Memphis Privatizes Its Parks to Get Rid of Confederate Statues
Private spaces are a great way to minimize social conflict.

A Tennessee city has come up with a novel way to get rid of Confederate monuments: privatization.
Yesterday the Memphis City Council unanimously agreed to sell Health Science Park and an easement at Fourth Bluff Park for $1,000 apiece to Memphis Greenspace, a local nonprofit. That same night, Greenspace removed the statue of the Confederate general and Ku Klux Klan grand wizard Nathan Bedford Forrest.
Tennessee's Heritage Protection Act, you see, forbids the removal of historic statues from public land. Passed in 2013, the act states that "no memorial regarding a historic conflict, historic entity, historic event, historic figure, or historic organization that is, or is located on, public property, may be removed, renamed, relocated, altered, rededicated, or otherwise disturbed or altered."

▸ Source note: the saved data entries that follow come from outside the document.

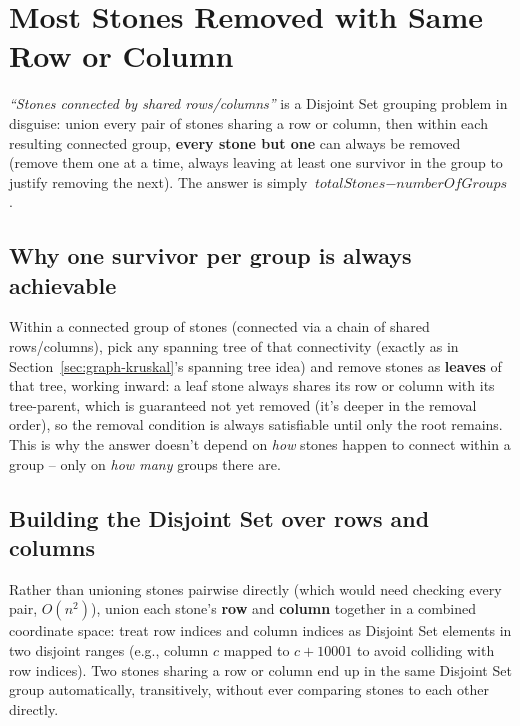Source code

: \section{Most Stones Removed with Same Row or Column}
\label{sec:graph-most-stones-removed}


\begin{patternbox}
\emph{``Stones connected by shared rows/columns''} is a Disjoint Set
grouping problem in disguise: union every pair of stones sharing a row
or column, then within each resulting connected group, \textbf{every
stone but one} can always be removed (remove them one at a time,
always leaving at least one survivor in the group to justify removing
the next). The answer is simply
$\textit{totalStones} - \textit{numberOfGroups}$.
\end{patternbox}

\subsection*{Why one survivor per group is always achievable}

Within a connected group of stones (connected via a chain of shared
rows/columns), pick any spanning tree of that connectivity (exactly
as in Section~\ref{sec:graph-kruskal}'s spanning tree idea) and remove
stones as \textbf{leaves} of that tree, working inward: a leaf stone
always shares its row or column with its tree-parent, which is
guaranteed not yet removed (it's deeper in the removal order), so the
removal condition is always satisfiable until only the root remains.
This is why the answer doesn't depend on \emph{how} stones happen to
connect within a group -- only on \emph{how many} groups there are.

\subsection*{Building the Disjoint Set over rows and columns}

Rather than unioning stones pairwise directly (which would need
checking every pair, $O(n^2)$), union each stone's \textbf{row} and
\textbf{column} together in a combined coordinate space: treat row
indices and column indices as Disjoint Set elements in two disjoint
ranges (e.g., column $c$ mapped to $c + 10001$ to avoid colliding with
row indices). Two stones sharing a row or column end up in the same
Disjoint Set group automatically, transitively, without ever comparing
stones to each other directly.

The law was itself a response to Memphis' attempt simply to change some parks' names. (Among them: Confederate Park, Jefferson Davis Park, and Forrest Park). The council voted in 2015 to remove the statue of Forrest but was blocked by the state law. The city then applied to the Tennessee Historical Commission for a waiver to remove the statue, but in October the commission declined the request.
With no other option for removing the statues, the city opted to privatize the parks. As the statue removal was getting underway, Memphis Mayor Jim Strickland tweeted: "All of this is privately financed—the purchase of the parks, the removal of the statues, and Memphis Greenspace's future maintenance of the park."
With the removal of Forrest's statue, Memphis joins a number of other cities, including New Orleans, Baltimore, Austin, and Lexington, that have removed statues of Confederate leaders this year.
The presence of Confederate statues, memorials, and flags has become increasingly controversial in recent years, culminating in lethal violence at an alt-right rally in Charlottesville, Virginia, this year. By selling off its statues, Memphis demonstrates how private spaces can minimize this kind of social conflict.
Public spaces are expected to reflect the views and feelings of the general public. When such spaces memorialize things where public opinion is hotly divided, conflict will erupt as different groups will push their mutually exclusive claims on that public space. But private spaces aren't expected to represent the views of anyone but their owners. If you don't like Greenspace's removal of the Forrest statue, you're free to buy a place to put up a statue of your own.
Rent Free is a weekly newsletter from Christian Britschgi on urbanism and the fight for less regulation, more housing, more property rights, and more freedom in America's cities.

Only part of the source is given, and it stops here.